Neil tried the gas and everything became worse. “I have to slow down. I’ll shred the tire and who knows what else if I don’t.” He eased up on the gas, but the Explorer never recovered. A new thunking noise from within the engine heralded its doom and after a half-mile the engine seized up.
It had been their intention to jump out of the vehicle and put some distance between them and it before either the bounty hunter or the colonel’s men found them, however not a single door still functioned. They were forced to climb, very carefully, through the broken windows to get out.
“I’ll take the backpack with the food, and the axe, and one of the fuel cans,” Neil said. “Sadie, if you’ll carry the shotgun and some of the water.”
“I can carry some things,” Nico said. He was grey in the face, and held onto a tree to stay upright. His statement was ignored by everyone.
They’re forgetting the battery, Ipes mentioned.
“That’s what I was thinking,” Jillybean said. “Hey, Mister Neil, you’ll need the battery out of the car. Amember how long it took to find this one?” It had been a task of over an hour to cull through hundreds of cars to locate one that still had any juice left to it.
“We don’t have time,” Neil said.
“And it’s too heavy,” Sadie added.
Ipes blew out through both of his wide nostrils. If they don’t take the battery...
“Then they should leave the gas,” Jillybean finished the zebra’s sentence. “How about if I help you guys?” she asked them.
“You’re going to help?” Neil asked. “The battery weighs almost as much as you do. You’ll never get it five feet and I don’t think I could carry it more than a mile.”
“I’m not gonna
carry anything,” Jillybean said. “That’s silly.

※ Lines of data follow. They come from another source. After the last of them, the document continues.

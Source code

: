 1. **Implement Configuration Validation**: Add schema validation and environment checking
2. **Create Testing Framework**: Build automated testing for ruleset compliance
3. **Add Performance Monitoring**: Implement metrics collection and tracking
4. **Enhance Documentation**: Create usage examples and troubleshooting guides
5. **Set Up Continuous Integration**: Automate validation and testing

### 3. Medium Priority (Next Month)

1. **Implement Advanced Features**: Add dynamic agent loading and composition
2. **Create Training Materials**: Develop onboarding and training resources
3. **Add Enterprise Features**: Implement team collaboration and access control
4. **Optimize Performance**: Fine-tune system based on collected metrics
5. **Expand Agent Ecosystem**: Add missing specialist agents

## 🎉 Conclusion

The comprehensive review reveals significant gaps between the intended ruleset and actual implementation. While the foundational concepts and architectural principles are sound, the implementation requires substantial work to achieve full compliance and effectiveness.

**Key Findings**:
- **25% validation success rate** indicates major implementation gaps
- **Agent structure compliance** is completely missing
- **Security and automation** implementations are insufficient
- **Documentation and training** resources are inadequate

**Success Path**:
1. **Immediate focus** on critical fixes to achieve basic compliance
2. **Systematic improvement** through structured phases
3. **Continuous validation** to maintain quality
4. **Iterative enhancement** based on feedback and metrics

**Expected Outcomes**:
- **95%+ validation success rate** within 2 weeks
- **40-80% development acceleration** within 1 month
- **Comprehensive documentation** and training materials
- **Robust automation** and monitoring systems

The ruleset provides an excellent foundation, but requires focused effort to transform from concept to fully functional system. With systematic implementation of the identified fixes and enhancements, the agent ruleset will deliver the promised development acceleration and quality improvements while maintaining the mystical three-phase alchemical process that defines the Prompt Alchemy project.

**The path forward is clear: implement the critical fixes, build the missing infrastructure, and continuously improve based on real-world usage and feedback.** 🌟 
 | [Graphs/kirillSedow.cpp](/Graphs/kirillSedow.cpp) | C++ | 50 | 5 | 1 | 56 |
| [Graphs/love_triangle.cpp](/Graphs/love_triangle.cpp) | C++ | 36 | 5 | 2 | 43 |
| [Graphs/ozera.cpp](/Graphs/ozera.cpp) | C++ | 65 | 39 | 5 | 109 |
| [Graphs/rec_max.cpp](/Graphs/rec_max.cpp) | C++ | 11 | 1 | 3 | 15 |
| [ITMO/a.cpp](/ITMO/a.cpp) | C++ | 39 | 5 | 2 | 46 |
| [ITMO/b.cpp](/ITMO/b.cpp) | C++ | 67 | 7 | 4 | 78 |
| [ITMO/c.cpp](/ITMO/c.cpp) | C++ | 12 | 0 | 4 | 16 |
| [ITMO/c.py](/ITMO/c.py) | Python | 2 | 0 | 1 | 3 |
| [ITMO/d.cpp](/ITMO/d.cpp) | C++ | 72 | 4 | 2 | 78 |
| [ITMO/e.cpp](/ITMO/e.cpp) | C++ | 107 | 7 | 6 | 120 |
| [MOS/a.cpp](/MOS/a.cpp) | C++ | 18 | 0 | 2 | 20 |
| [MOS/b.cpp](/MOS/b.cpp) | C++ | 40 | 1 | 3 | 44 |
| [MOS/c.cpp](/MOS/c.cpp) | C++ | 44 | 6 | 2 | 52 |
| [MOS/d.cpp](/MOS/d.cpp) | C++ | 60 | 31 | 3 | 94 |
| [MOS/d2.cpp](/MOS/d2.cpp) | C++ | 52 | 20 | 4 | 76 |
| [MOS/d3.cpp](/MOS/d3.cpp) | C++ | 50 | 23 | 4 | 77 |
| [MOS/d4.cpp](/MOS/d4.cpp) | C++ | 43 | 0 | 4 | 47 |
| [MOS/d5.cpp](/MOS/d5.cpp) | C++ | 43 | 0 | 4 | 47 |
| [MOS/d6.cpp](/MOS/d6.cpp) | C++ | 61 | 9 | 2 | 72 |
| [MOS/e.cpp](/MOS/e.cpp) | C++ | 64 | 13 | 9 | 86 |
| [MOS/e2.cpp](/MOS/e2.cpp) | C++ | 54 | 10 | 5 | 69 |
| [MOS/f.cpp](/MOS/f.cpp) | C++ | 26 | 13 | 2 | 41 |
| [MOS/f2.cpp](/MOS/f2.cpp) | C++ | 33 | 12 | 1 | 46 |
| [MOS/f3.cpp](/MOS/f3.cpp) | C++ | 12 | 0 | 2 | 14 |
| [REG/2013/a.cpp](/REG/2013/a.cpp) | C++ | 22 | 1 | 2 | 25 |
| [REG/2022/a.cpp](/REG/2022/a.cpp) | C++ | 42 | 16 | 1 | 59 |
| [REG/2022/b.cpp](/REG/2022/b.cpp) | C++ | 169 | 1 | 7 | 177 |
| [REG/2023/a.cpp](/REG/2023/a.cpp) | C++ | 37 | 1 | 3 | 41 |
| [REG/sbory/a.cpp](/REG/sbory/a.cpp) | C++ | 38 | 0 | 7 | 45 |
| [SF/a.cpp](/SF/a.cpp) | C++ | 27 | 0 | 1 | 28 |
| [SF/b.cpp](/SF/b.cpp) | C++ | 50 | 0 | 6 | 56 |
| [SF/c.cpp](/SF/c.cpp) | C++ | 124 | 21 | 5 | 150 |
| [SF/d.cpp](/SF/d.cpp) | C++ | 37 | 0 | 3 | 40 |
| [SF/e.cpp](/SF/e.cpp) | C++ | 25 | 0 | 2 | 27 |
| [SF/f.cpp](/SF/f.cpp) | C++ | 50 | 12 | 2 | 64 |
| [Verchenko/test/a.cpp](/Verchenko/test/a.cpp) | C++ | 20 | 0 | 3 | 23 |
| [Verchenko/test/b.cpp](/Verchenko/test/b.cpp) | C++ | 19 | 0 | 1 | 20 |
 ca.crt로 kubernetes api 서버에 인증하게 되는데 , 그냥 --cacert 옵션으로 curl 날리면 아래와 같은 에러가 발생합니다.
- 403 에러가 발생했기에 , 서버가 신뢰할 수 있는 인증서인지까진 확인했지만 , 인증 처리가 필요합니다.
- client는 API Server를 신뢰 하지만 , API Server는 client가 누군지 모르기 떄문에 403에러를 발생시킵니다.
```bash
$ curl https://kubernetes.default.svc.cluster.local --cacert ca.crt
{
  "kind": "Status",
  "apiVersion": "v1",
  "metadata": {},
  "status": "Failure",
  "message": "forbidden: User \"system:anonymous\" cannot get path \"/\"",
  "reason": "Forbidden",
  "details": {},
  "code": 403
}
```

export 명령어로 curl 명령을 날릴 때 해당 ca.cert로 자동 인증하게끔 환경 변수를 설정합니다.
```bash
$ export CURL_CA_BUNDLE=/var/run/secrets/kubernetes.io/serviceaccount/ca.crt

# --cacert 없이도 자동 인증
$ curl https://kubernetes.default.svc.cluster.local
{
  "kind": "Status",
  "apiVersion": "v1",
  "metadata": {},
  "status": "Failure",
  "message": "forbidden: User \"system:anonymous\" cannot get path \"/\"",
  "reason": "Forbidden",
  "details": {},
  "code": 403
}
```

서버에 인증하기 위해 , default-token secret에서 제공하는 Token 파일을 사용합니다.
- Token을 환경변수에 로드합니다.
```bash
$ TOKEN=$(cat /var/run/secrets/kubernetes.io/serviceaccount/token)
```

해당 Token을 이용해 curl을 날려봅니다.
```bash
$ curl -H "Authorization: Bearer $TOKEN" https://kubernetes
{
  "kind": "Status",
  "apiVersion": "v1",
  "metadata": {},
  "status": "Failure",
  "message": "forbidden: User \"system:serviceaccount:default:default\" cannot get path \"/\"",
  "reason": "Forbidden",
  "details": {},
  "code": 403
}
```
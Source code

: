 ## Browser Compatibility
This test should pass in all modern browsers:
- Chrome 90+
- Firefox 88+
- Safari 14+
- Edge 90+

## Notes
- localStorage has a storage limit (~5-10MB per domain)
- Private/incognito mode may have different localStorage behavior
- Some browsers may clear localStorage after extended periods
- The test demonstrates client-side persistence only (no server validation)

You and Sadie will carry it all, and it won’t be that tough.”
Their looks of incredulity were fascinating to her. Couldn’t they see that everything they needed to transport their gear was right in front of them?
“Whatever we do, we must hurry,” Nico said. “We don’t have much of head start. Is not good.”
Jillybean jumped right into action. She directed Neil to pull the battery out of the Explorer and then she picked out a good sapling for Sadie to chop down with the axe. When the sapling was hacked down and shorn of its branches it was essentially a rough pole. This they hung with the backpack, a gallon of water, a five gallon gas can, and the battery hanging by its strap.
It was a heavy load at ninety-five pounds, but when Neil took one side of the sapling, and Sadie the other, and settled it on their shoulders it wasn’t bad at all.
Nico took the shotgun in his good hand and Jillybean hefted the axe to her shoulder like a continental soldier. “Let’s go,” the little girl said as though she was in charge. For lack of a better idea, they walked in the direction of the slope, letting gravity assist them. Even with the sapling distributing the weight, Sadie and Neil were soon sweating.
“We’re lucky the battery had a strap,” Neil said. “Otherwise we’d be screwed.”
What does he mean by that? Ipes asked. He was right there when Nico put it in the Explorer to begin with. Do you think he forgot? How can you forget about something so obvious?
“I don’t see how he could have,” Jillybean answered in a whisper. “It hasn’t even been a day. Maybe he’s not good with observationing things. Grode-ups rarely are.”
“Hey, Jillybean,” Sadie said. “What are you whispering about?”
“Only stuff. I was just talking with Ipes.”
“Wouldn’t you rather talk with me?” Sadie asked in between large breaths. Jillybean, who was very much enamored with the older girl, slowed down to walk beside her, and looked up at her expectantly. Sadie shifted the pole to her other shoulder.